**Problem requirements**
Copy the entries exactly, leaving out nothing.
* * *
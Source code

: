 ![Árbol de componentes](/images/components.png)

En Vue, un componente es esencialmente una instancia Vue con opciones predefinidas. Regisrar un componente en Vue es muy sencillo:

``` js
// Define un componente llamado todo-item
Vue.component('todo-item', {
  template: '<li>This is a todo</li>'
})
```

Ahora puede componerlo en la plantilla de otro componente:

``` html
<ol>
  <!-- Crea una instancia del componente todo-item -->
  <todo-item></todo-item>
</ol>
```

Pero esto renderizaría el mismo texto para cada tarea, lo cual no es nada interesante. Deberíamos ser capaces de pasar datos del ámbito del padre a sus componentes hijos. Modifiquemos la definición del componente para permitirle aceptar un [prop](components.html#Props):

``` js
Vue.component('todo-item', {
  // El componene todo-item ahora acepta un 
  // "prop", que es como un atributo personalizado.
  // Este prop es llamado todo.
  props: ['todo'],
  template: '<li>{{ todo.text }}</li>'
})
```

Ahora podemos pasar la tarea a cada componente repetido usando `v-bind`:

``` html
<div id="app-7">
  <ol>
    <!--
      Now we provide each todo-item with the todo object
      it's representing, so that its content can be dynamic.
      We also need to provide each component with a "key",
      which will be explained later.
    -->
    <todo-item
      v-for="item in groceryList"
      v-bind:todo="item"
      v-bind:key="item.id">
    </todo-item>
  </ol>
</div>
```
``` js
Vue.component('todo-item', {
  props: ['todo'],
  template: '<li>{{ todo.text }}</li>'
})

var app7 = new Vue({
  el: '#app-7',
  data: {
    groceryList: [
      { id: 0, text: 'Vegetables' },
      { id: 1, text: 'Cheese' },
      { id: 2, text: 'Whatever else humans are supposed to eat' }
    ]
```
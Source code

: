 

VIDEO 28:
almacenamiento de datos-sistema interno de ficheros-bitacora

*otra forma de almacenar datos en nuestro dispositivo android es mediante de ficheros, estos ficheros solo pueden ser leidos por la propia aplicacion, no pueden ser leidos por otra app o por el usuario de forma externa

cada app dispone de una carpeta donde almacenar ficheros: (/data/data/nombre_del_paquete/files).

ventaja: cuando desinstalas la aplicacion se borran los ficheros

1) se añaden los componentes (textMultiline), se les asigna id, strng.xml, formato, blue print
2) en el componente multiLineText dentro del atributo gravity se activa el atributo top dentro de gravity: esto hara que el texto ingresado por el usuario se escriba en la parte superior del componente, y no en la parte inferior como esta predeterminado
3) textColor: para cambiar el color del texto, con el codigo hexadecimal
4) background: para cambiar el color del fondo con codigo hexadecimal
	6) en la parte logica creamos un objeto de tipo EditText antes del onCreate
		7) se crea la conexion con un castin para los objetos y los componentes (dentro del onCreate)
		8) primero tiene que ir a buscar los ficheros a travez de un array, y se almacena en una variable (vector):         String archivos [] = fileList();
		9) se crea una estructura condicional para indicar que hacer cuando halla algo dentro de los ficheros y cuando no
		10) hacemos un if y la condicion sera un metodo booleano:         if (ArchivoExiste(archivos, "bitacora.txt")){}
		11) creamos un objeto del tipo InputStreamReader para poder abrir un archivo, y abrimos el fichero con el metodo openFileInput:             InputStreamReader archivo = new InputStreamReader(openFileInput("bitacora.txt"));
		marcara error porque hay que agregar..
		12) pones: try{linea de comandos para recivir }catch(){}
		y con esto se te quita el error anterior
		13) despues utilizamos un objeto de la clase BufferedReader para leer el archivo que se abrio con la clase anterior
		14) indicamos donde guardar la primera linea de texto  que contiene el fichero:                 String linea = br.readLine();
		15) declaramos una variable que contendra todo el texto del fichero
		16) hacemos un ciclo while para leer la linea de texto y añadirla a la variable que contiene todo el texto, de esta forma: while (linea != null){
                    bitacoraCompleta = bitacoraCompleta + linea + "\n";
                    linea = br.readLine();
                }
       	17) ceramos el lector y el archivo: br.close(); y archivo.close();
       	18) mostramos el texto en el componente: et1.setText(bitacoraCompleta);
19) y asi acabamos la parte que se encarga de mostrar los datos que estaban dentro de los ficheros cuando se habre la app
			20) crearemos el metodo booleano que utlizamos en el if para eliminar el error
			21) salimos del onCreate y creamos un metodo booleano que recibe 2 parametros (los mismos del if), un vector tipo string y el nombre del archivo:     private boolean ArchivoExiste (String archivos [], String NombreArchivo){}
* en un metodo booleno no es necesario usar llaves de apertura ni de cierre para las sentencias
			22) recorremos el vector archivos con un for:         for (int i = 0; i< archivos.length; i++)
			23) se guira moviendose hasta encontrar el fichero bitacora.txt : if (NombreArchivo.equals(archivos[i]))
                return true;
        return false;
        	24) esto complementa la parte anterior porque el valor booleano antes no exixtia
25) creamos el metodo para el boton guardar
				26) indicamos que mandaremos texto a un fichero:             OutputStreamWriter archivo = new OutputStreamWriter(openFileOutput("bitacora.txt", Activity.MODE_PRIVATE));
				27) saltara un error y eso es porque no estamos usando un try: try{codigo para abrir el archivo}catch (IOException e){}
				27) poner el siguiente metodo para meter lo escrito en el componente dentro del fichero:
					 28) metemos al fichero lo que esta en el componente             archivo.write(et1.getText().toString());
* * *
**Task result**
Source code

: ![Árbol de componentes](/images/components.png)

En Vue, un componente es esencialmente una instancia Vue con opciones predefinidas. Regisrar un componente en Vue es muy sencillo:

``` js
// Define un componente llamado todo-item
Vue.component('todo-item', {
  template: '<li>This is a todo</li>'
})
```

Ahora puede componerlo en la plantilla de otro componente:

``` html
<ol>
  <!-- Crea una instancia del componente todo-item -->
  <todo-item></todo-item>
</ol>
```

Pero esto renderizaría el mismo texto para cada tarea, lo cual no es nada interesante. Deberíamos ser capaces de pasar datos del ámbito del padre a sus componentes hijos. Modifiquemos la definición del componente para permitirle aceptar un [prop](components.html#Props):

``` js
Vue.component('todo-item', {
  // El componene todo-item ahora acepta un 
  // "prop", que es como un atributo personalizado.
  // Este prop es llamado todo.
  props: ['todo'],
  template: '<li>{{ todo.text }}</li>'
})
```

Ahora podemos pasar la tarea a cada componente repetido usando `v-bind`:

``` html
<div id="app-7">
  <ol>
    <!--
      Now we provide each todo-item with the todo object
      it's representing, so that its content can be dynamic.
      We also need to provide each component with a "key",
      which will be explained later.
    -->
    <todo-item
      v-for="item in groceryList"
      v-bind:todo="item"
      v-bind:key="item.id">
    </todo-item>
  </ol>
</div>
```
``` js
Vue.component('todo-item', {
  props: ['todo'],
  template: '<li>{{ todo.text }}</li>'
})

var app7 = new Vue({
  el: '#app-7',
  data: {
    groceryList: [
      { id: 0, text: 'Vegetables' },
      { id: 1, text: 'Cheese' },
      { id: 2, text: 'Whatever else humans are supposed to eat' }
    ]
```
Source code

: 

VIDEO 28:
almacenamiento de datos-sistema interno de ficheros-bitacora

*otra forma de almacenar datos en nuestro dispositivo android es mediante de ficheros, estos ficheros solo pueden ser leidos por la propia aplicacion, no pueden ser leidos por otra app o por el usuario de forma externa

cada app dispone de una carpeta donde almacenar ficheros: (/data/data/nombre_del_paquete/files).

ventaja: cuando desinstalas la aplicacion se borran los ficheros

1) se añaden los componentes (textMultiline), se les asigna id, strng.xml, formato, blue print
2) en el componente multiLineText dentro del atributo gravity se activa el atributo top dentro de gravity: esto hara que el texto ingresado por el usuario se escriba en la parte superior del componente, y no en la parte inferior como esta predeterminado
3) textColor: para cambiar el color del texto, con el codigo hexadecimal
4) background: para cambiar el color del fondo con codigo hexadecimal
	6) en la parte logica creamos un objeto de tipo EditText antes del onCreate
		7) se crea la conexion con un castin para los objetos y los componentes (dentro del onCreate)
		8) primero tiene que ir a buscar los ficheros a travez de un array, y se almacena en una variable (vector):         String archivos [] = fileList();
		9) se crea una estructura condicional para indicar que hacer cuando halla algo dentro de los ficheros y cuando no
		10) hacemos un if y la condicion sera un metodo booleano:         if (ArchivoExiste(archivos, "bitacora.txt")){}
		11) creamos un objeto del tipo InputStreamReader para poder abrir un archivo, y abrimos el fichero con el metodo openFileInput:             InputStreamReader archivo = new InputStreamReader(openFileInput("bitacora.txt"));
		marcara error porque hay que agregar..
		12) pones: try{linea de comandos para recivir }catch(){}
		y con esto se te quita el error anterior
		13) despues utilizamos un objeto de la clase BufferedReader para leer el archivo que se abrio con la clase anterior
		14) indicamos donde guardar la primera linea de texto  que contiene el fichero:                 String linea = br.readLine();
		15) declaramos una variable que contendra todo el texto del fichero
		16) hacemos un ciclo while para leer la linea de texto y añadirla a la variable que contiene todo el texto, de esta forma: while (linea != null){
                    bitacoraCompleta = bitacoraCompleta + linea + "\n";
                    linea = br.readLine();
                }
       	17) ceramos el lector y el archivo: br.close(); y archivo.close();
       	18) mostramos el texto en el componente: et1.setText(bitacoraCompleta);
19) y asi acabamos la parte que se encarga de mostrar los datos que estaban dentro de los ficheros cuando se habre la app
			20) crearemos el metodo booleano que utlizamos en el if para eliminar el error
			21) salimos del onCreate y creamos un metodo booleano que recibe 2 parametros (los mismos del if), un vector tipo string y el nombre del archivo:     private boolean ArchivoExiste (String archivos [], String NombreArchivo){}
* en un metodo booleno no es necesario usar llaves de apertura ni de cierre para las sentencias
			22) recorremos el vector archivos con un for:         for (int i = 0; i< archivos.length; i++)
			23) se guira moviendose hasta encontrar el fichero bitacora.txt : if (NombreArchivo.equals(archivos[i]))
                return true;
        return false;
        	24) esto complementa la parte anterior porque el valor booleano antes no exixtia
25) creamos el metodo para el boton guardar
				26) indicamos que mandaremos texto a un fichero:             OutputStreamWriter archivo = new OutputStreamWriter(openFileOutput("bitacora.txt", Activity.MODE_PRIVATE));
				27) saltara un error y eso es porque no estamos usando un try: try{codigo para abrir el archivo}catch (IOException e){}
				27) poner el siguiente metodo para meter lo escrito en el componente dentro del fichero:
					 28) metemos al fichero lo que esta en el componente             archivo.write(et1.getText().toString());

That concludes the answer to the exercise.